• EXERCISE PROMPT: Return, from the material below, each line in which "Illustrates" occurs.

• EXERCISE INPUT:
--- START ---

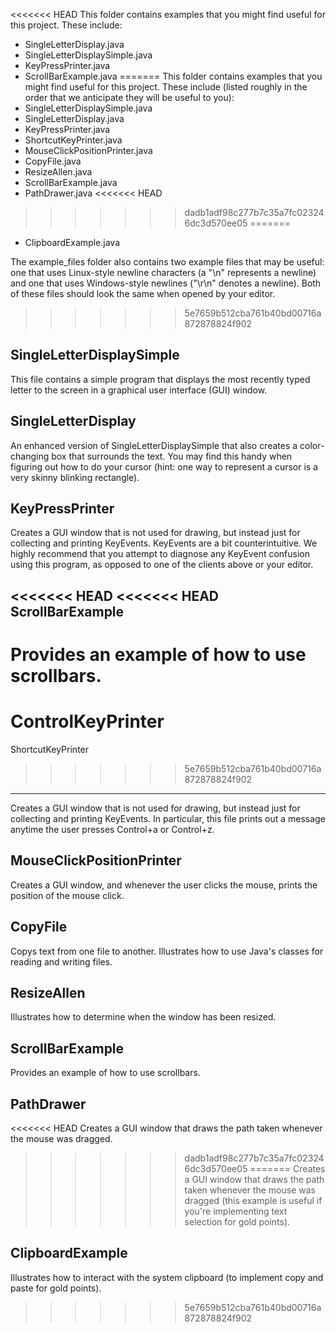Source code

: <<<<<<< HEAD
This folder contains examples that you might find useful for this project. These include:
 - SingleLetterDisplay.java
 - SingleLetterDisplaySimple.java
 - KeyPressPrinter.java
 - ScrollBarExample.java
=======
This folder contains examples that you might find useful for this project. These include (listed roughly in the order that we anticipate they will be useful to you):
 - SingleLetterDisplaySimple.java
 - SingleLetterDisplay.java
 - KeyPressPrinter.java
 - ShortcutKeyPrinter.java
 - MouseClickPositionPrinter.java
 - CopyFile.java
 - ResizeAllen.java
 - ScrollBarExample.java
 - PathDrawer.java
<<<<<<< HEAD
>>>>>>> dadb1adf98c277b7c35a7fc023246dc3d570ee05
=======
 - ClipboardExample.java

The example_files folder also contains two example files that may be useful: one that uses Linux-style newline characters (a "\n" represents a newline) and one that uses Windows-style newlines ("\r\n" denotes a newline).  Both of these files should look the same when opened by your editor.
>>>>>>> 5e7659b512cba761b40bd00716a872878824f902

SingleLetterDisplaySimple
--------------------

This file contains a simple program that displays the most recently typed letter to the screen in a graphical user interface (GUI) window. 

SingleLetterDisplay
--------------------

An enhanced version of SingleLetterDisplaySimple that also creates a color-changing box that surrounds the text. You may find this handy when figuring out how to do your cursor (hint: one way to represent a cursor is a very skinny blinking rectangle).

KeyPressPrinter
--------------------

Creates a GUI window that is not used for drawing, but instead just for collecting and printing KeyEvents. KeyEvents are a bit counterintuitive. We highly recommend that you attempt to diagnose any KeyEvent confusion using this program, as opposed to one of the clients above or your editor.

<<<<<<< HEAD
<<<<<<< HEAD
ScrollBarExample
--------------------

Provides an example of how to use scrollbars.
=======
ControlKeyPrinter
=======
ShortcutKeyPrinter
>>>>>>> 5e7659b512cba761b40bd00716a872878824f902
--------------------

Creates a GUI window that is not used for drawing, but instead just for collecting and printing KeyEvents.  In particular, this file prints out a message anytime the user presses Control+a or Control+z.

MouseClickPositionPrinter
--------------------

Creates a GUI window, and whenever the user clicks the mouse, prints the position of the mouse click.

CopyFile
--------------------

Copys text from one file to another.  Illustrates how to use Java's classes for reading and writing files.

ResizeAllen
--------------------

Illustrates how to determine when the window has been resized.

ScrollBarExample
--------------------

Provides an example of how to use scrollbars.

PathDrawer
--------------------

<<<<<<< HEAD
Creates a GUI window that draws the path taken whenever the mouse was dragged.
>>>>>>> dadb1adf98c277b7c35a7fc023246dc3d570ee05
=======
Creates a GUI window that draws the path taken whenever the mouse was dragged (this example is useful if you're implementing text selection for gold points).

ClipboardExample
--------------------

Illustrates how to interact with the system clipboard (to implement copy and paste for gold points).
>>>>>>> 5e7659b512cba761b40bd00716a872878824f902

--- END ---
--- START ---

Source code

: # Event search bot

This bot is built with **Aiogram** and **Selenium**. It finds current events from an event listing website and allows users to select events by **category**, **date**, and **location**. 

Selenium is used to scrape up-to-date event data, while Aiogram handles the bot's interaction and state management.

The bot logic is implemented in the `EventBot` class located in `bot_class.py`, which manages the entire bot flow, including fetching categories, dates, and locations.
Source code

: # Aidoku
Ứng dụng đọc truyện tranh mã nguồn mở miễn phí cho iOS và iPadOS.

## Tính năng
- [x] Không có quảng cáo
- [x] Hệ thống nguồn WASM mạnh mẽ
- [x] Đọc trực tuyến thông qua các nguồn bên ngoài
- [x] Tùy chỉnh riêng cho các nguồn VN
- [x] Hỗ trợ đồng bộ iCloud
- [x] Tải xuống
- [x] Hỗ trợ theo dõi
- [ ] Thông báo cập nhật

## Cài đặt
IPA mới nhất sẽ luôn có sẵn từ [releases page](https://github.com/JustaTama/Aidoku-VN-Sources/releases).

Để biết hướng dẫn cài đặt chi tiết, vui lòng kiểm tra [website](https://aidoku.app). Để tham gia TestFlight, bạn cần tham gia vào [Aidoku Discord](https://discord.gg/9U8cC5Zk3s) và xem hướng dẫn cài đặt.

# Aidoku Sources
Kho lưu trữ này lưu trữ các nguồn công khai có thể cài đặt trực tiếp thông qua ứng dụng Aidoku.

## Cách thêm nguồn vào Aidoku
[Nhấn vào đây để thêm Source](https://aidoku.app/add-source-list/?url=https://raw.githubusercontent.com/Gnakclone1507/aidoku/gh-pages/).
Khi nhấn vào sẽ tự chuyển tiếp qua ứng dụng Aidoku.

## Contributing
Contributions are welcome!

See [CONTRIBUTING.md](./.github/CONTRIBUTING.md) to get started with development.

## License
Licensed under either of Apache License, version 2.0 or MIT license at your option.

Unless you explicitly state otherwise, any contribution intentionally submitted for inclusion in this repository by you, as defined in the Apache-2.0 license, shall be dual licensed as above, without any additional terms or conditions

--- END ---

• RESPONSE BELOW:
Copys text from one file to another.  Illustrates how to use Java's classes for reading and writing files.
Illustrates how to determine when the window has been resized.
Illustrates how to interact with the system clipboard (to implement copy and paste for gold points).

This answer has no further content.